## What you will do
In the records below, find the line with "左携精上门，右抱合和婴。我生日月华，友宾赤炁王。" and the line with "太极主四真，凌羽逸上清。七转召司命，太一扬威明。". Print both exactly, along with every line between them, and no other line.

## Provided records
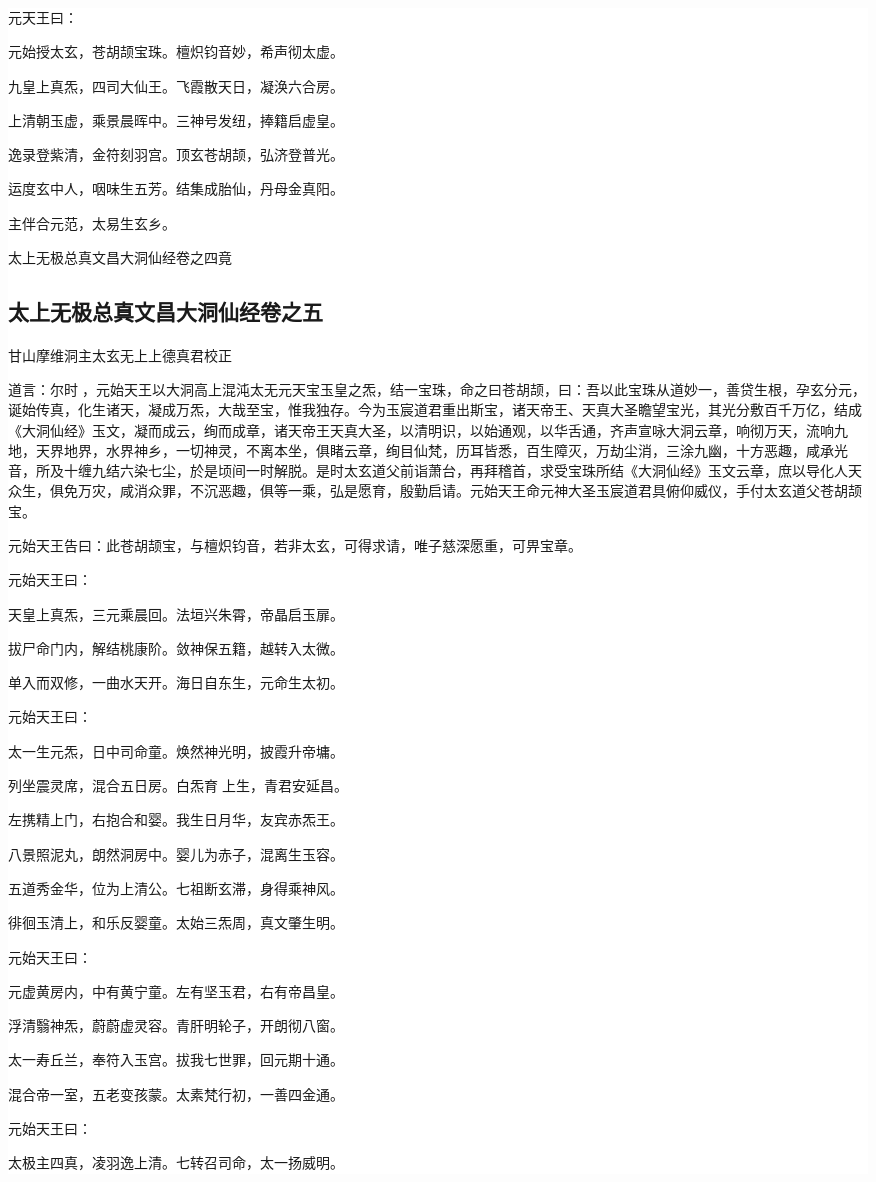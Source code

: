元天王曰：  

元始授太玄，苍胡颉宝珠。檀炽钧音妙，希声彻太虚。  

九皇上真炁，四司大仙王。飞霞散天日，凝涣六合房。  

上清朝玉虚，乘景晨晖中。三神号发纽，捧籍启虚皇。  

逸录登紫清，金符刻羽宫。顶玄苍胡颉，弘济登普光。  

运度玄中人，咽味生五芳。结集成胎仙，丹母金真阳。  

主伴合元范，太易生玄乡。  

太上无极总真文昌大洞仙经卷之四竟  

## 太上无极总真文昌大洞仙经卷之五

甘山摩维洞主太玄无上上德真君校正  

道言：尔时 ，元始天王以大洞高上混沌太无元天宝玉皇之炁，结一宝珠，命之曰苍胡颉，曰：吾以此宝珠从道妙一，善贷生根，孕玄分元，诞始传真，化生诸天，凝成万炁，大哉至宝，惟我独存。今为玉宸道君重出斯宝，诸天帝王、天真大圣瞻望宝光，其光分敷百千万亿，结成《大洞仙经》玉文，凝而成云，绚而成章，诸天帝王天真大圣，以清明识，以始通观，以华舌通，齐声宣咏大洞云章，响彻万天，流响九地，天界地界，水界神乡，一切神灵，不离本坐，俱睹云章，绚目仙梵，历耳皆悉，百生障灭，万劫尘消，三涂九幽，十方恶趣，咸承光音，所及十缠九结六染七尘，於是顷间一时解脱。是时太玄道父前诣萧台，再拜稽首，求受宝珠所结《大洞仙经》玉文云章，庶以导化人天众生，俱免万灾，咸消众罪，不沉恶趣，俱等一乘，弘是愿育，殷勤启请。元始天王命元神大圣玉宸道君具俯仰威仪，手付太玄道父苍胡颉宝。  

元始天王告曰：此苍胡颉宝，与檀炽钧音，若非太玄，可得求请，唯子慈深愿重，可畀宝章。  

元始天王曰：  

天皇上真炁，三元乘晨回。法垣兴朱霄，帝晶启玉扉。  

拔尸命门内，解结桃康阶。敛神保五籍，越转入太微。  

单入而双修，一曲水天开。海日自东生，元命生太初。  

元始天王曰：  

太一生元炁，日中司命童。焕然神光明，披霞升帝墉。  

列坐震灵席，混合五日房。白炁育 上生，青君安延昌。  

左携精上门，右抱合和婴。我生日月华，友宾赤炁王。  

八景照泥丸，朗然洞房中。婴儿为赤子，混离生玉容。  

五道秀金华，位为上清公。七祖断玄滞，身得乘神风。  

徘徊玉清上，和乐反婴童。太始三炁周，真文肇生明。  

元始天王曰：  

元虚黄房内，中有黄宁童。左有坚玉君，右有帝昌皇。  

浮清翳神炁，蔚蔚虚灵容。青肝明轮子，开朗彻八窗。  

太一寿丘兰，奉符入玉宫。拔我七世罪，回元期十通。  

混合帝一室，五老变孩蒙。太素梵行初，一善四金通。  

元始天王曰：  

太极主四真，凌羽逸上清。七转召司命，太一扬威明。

---

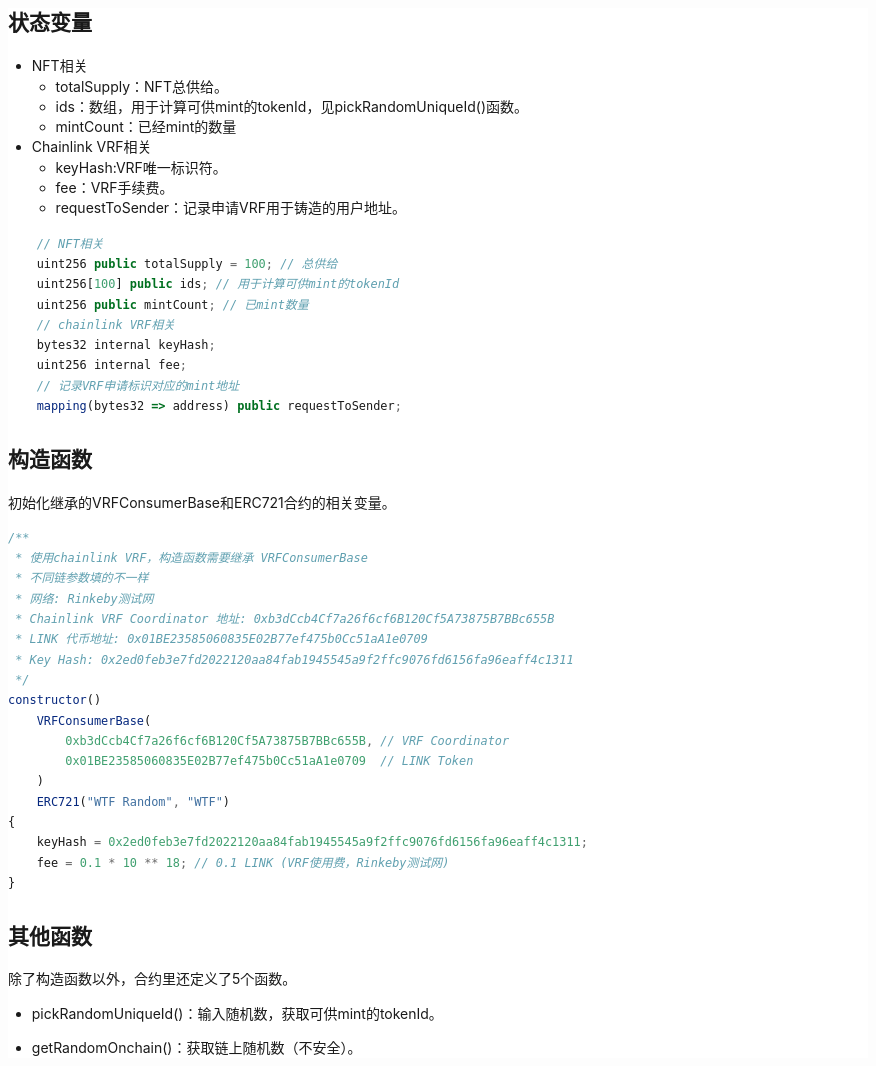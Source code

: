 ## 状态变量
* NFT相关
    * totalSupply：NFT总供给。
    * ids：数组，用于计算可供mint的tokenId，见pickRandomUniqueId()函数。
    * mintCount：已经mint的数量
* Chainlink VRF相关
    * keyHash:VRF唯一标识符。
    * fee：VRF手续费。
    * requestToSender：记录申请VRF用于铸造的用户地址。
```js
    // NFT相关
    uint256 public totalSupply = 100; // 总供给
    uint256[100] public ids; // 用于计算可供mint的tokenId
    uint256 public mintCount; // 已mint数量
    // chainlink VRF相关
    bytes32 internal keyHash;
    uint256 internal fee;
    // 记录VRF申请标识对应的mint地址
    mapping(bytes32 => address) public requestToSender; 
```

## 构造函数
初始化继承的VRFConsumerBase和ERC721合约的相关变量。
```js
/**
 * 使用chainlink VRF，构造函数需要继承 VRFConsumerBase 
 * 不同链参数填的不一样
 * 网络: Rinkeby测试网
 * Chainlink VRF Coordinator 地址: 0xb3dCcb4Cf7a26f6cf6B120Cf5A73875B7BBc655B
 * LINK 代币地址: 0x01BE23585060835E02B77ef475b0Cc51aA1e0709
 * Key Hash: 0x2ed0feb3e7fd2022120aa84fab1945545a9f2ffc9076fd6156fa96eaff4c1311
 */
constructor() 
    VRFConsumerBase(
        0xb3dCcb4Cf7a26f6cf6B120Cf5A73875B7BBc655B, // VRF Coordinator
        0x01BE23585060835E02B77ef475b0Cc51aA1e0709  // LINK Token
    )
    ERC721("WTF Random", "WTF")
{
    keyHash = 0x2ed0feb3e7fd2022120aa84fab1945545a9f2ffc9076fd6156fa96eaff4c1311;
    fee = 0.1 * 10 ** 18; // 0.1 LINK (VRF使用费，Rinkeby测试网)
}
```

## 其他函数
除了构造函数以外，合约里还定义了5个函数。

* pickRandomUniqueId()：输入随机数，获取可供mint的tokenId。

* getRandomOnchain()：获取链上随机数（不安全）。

## Your response
左携精上门，右抱合和婴。我生日月华，友宾赤炁王。  

八景照泥丸，朗然洞房中。婴儿为赤子，混离生玉容。  

五道秀金华，位为上清公。七祖断玄滞，身得乘神风。  

徘徊玉清上，和乐反婴童。太始三炁周，真文肇生明。  

元始天王曰：  

元虚黄房内，中有黄宁童。左有坚玉君，右有帝昌皇。  

浮清翳神炁，蔚蔚虚灵容。青肝明轮子，开朗彻八窗。  

太一寿丘兰，奉符入玉宫。拔我七世罪，回元期十通。  

混合帝一室，五老变孩蒙。太素梵行初，一善四金通。  

元始天王曰：  

太极主四真，凌羽逸上清。七转召司命，太一扬威明。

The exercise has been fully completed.